Algunas preguntas adicionales
que te puedes plantear:
- ¿Porqué estoy
en este negocio y que quiero sacarle?
A veces los
empresarios se dan cuenta que el negocio ya no les atrae, es una carga familiar, les drena y lo que desean es venderlo en cuyo
caso, trabajamos para ponerlo ganando y en posición de obtener la mejor oferta
en el mercado.
- ¿Cómo me
sirve y apoya este negocio a mí y mi familia?
En que
manera el negocio te está apoyando a disfrutar
más la vida. Hay veces que la
pregunta es- ¿Controlas tu empresa o tu empresa te controla a ti?
- ¿A qué exactamente debe dedicarse mi empresa?
Esa
pregunta te ayuda a entender tus
fortalezas y debilidades, las oportunidades
y riesgos externos, tu mercado y competencia. Se trata de definir el propósito
de tu negocio y si no lo tienes claro será muy difícil planificar la dirección
de la empresa.
- ¿Hacia
dónde quiero llegar con este negocio; a 5, 10 y 15 años?
Esta pregunta te ayuda a aclarar que quieres lograr al final del
camino; lo que te motiva a seguir batallando.

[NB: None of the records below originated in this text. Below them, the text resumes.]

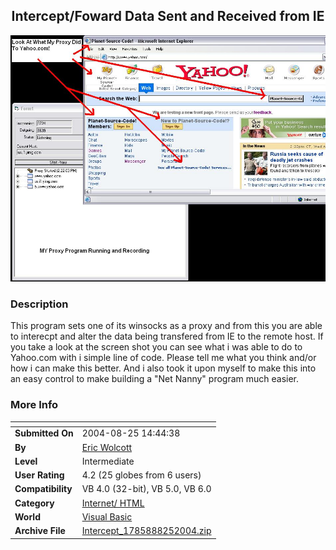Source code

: ﻿<div align="center">

## Intercept/Foward Data Sent and Received from IE

<img src="PIC2004825145051831.JPG">
</div>

### Description

This program sets one of its winsocks as a proxy and from this you are able to interecpt and alter the data being transfered from IE to the remote host. If you take a look at the screen shot you can see what i was able to do to Yahoo.com with i simple line of code. Please tell me what you think and/or how i can make this better. And i also took it upon myself to make this into an easy control to make building a "Net Nanny" program much easier.
 
### More Info
 


<span>             |<span>
---                |---
**Submitted On**   |2004-08-25 14:44:38
**By**             |[Eric Wolcott](https://github.com/Planet-Source-Code/PSCIndex/blob/master/ByAuthor/eric-wolcott.md)
**Level**          |Intermediate
**User Rating**    |4.2 (25 globes from 6 users)
**Compatibility**  |VB 4\.0 \(32\-bit\), VB 5\.0, VB 6\.0
**Category**       |[Internet/ HTML](https://github.com/Planet-Source-Code/PSCIndex/blob/master/ByCategory/internet-html__1-34.md)
**World**          |[Visual Basic](https://github.com/Planet-Source-Code/PSCIndex/blob/master/ByWorld/visual-basic.md)
**Archive File**   |[Intercept\_1785888252004\.zip](https://github.com/Planet-Source-Code/eric-wolcott-intercept-foward-data-sent-and-received-from-ie__1-55820/archive/master.zip)








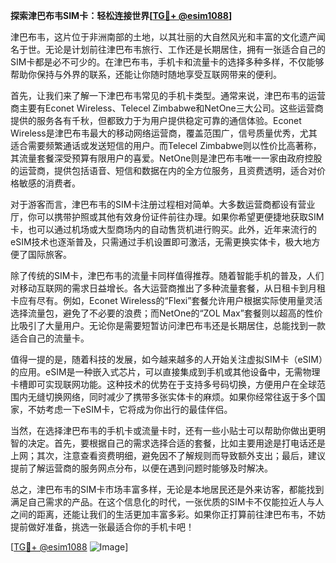 **探索津巴布韦SIM卡：轻松连接世界[[TG💪+ @esim1088](https://t.me/s/esim1088)]**

津巴布韦，这片位于非洲南部的土地，以其壮丽的大自然风光和丰富的文化遗产闻名于世。无论是计划前往津巴布韦旅行、工作还是长期居住，拥有一张适合自己的SIM卡都是必不可少的。在津巴布韦，手机卡和流量卡的选择多种多样，不仅能够帮助你保持与外界的联系，还能让你随时随地享受互联网带来的便利。

首先，让我们来了解一下津巴布韦常见的手机卡类型。通常来说，津巴布韦的运营商主要有Econet Wireless、Telecel Zimbabwe和NetOne三大公司。这些运营商提供的服务各有千秋，但都致力于为用户提供稳定可靠的通信体验。Econet Wireless是津巴布韦最大的移动网络运营商，覆盖范围广，信号质量优秀，尤其适合需要频繁通话或发送短信的用户。而Telecel Zimbabwe则以性价比高著称，其流量套餐深受预算有限用户的喜爱。NetOne则是津巴布韦唯一一家由政府控股的运营商，提供包括语音、短信和数据在内的全方位服务，且资费透明，适合对价格敏感的消费者。

对于游客而言，津巴布韦的SIM卡注册过程相对简单。大多数运营商都设有营业厅，你可以携带护照或其他有效身份证件前往办理。如果你希望更便捷地获取SIM卡，也可以通过机场或大型商场内的自动售货机进行购买。此外，近年来流行的eSIM技术也逐渐普及，只需通过手机设置即可激活，无需更换实体卡，极大地方便了国际旅客。

除了传统的SIM卡，津巴布韦的流量卡同样值得推荐。随着智能手机的普及，人们对移动互联网的需求日益增长。各大运营商推出了多种流量套餐，从日租卡到月租卡应有尽有。例如，Econet Wireless的“Flexi”套餐允许用户根据实际使用量灵活选择流量包，避免了不必要的浪费；而NetOne的“ZOL Max”套餐则以超高的性价比吸引了大量用户。无论你是需要短暂访问津巴布韦还是长期居住，总能找到一款适合自己的流量卡。

值得一提的是，随着科技的发展，如今越来越多的人开始关注虚拟SIM卡（eSIM）的应用。eSIM是一种嵌入式芯片，可以直接集成到手机或其他设备中，无需物理卡槽即可实现联网功能。这种技术的优势在于支持多号码切换，方便用户在全球范围内无缝切换网络，同时减少了携带多张实体卡的麻烦。如果你经常往返于多个国家，不妨考虑一下eSIM卡，它将成为你出行的最佳伴侣。

当然，在选择津巴布韦的手机卡或流量卡时，还有一些小贴士可以帮助你做出更明智的决定。首先，要根据自己的需求选择合适的套餐，比如主要用途是打电话还是上网；其次，注意查看资费明细，避免因不了解规则而导致额外支出；最后，建议提前了解运营商的服务网点分布，以便在遇到问题时能够及时解决。

总之，津巴布韦的SIM卡市场丰富多样，无论是本地居民还是外来访客，都能找到满足自己需求的产品。在这个信息化的时代，一张优质的SIM卡不仅能拉近人与人之间的距离，还能让我们的生活更加丰富多彩。如果你正打算前往津巴布韦，不妨提前做好准备，挑选一张最适合你的手机卡吧！

[[TG💪+ @esim1088](https://t.me/s/esim1088) ![Image](https://i.postimg.cc/4NQfJmqS/Snipaste-2025-05-13-00-14-12.png)]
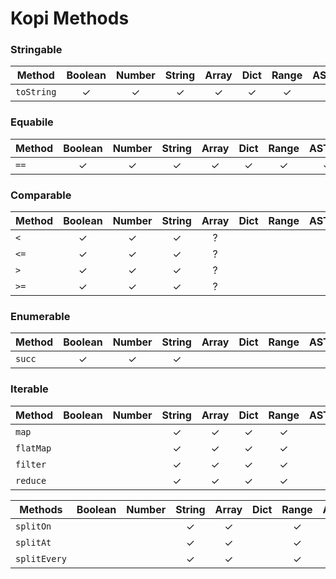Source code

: # Kopi Methods

### Stringable

| **Method**     | Boolean | Number | String | Array | Dict | Range | ASTree | Tuple | Stream | Function |
| -------------- | :-----: | :----: | :----: | :---: | :--: | :---: | :----: | :---: | :----: | :------: |
| `toString`     | ✓       | ✓      | ✓      | ✓     | ✓    | ✓     | ✓      | ✓     |        |          |

### Equabile

| **Method**    | Boolean | Number | String | Array | Dict | Range | ASTree | Tuple | Stream | Function |
| -------------- | :-----: | :----: | :----: | :---: | :--: | :---: | :----: | :---: | :----: | :------: |
| `==`           | ✓       | ✓      | ✓      | ✓     | ✓    | ✓     | ✓      | ✓     |        |          |

### Comparable

| **Method**  | Boolean | Number | String | Array | Dict | Range | ASTree | Tuple | Stream | Function |
| -------------- | :-----: | :----: | :----: | :---: | :--: | :---: | :----: | :---: | :----: | :------: |
| `<`            | ✓       | ✓      | ✓      | ?     |      |       |        |       |        |          |
| `<=`           | ✓       | ✓      | ✓      | ?     |      |       |        |       |        |          |
| `>`            | ✓       | ✓      | ✓      | ?     |      |       |        |       |        |          |
| `>=`           | ✓       | ✓      | ✓      | ?     |      |       |        |       |        |          |

### Enumerable

| **Method**  | Boolean | Number | String | Array | Dict | Range | ASTree | Tuple | Stream | Function |
| -------------- | :-----: | :----: | :----: | :---: | :--: | :---: | :----: | :---: | :----: | :------: |
| `succ`         | ✓       | ✓      | ✓      |       |      |       |        |       |        |          |

### Iterable

| **Method**     | Boolean | Number | String | Array | Dict | Range | ASTree | Tuple | Stream | Function |
| -------------- | :-----: | :----: | :----: | :---: | :--: | :---: | :----: | :---: | :----: | :------: |
| `map`          |         |        | ✓      | ✓     | ✓    | ✓     |        |       | ✓      |          |
| `flatMap`      |         |        | ✓      | ✓     | ✓    | ✓     |        |       | ✓      |          |
| `filter`       |         |        | ✓      | ✓     | ✓    | ✓     |        |       | ✓      |          |
| `reduce`       |         |        | ✓      | ✓     | ✓    | ✓     |        |       | ✓      |          |

| **Methods**    | Boolean | Number | String | Array | Dict | Range | ASTree | Tuple | Stream | Function |
| -------------- | :-----: | :----: | :----: | :---: | :--: | :---: | :----: | :---: | :----: | :------: |
| `splitOn`      |         |        | ✓      | ✓     |      | ✓     |        |       | ✓      |          |
| `splitAt`      |         |        | ✓      | ✓     |      | ✓     |        |       | ✓      |          |
| `splitEvery`   |         |        | ✓      | ✓     |      | ✓     |        |       | ✓      |          |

Cuando se pongan las cosas difíciles, te
conviene tener esto claro porque será fuente de fortaleza para seguir ante las adversidades.
- ¿Con que
tipo de personas me gustaría trabajar? ¿Qué características y actitud debería
tener la persona?
Aclarando
esta pregunta te evitarás muchos dolores de cabeza al reclutar tu equipo de
trabajo. Define bien la persona y
recuerda que más importante que el conocimiento y la experiencia es la actitud
de la persona. La experiencia necesaria
es algo que en la mayoría de los
trabajos se adquiere en unos cuantos años. Cambiar actitudes es muy difícil.
La vida se
vive momento a momento y los objetivos y metas son abstracciones que nos dan
dirección pero es en el AHORA donde
ocurre todo y lo que determinará si en
donde trabajamos vale la pena.
Eso
de soportar un negocio o trabajo porque en un futuro lograremos tal objetivo es
mortal. A veces ese objetivo es puramente dinero para comprar cosas. A la larga nos desgastamos, frustramos y nos tornamos cínicos de la vida, Por eso, la pregunta final pudiera ser- ¿Momento
a momento, cuando hago mi trabajo, lo disfruto, me da satisfacción y enriquece
mi vida? Si la contestación es que no entonces pregúntate- Como puedo hacerlo
que sea así? Y si no hay manera entonces pregúntate, Que
alternativas de trabajo o de empresas existen en el mercado?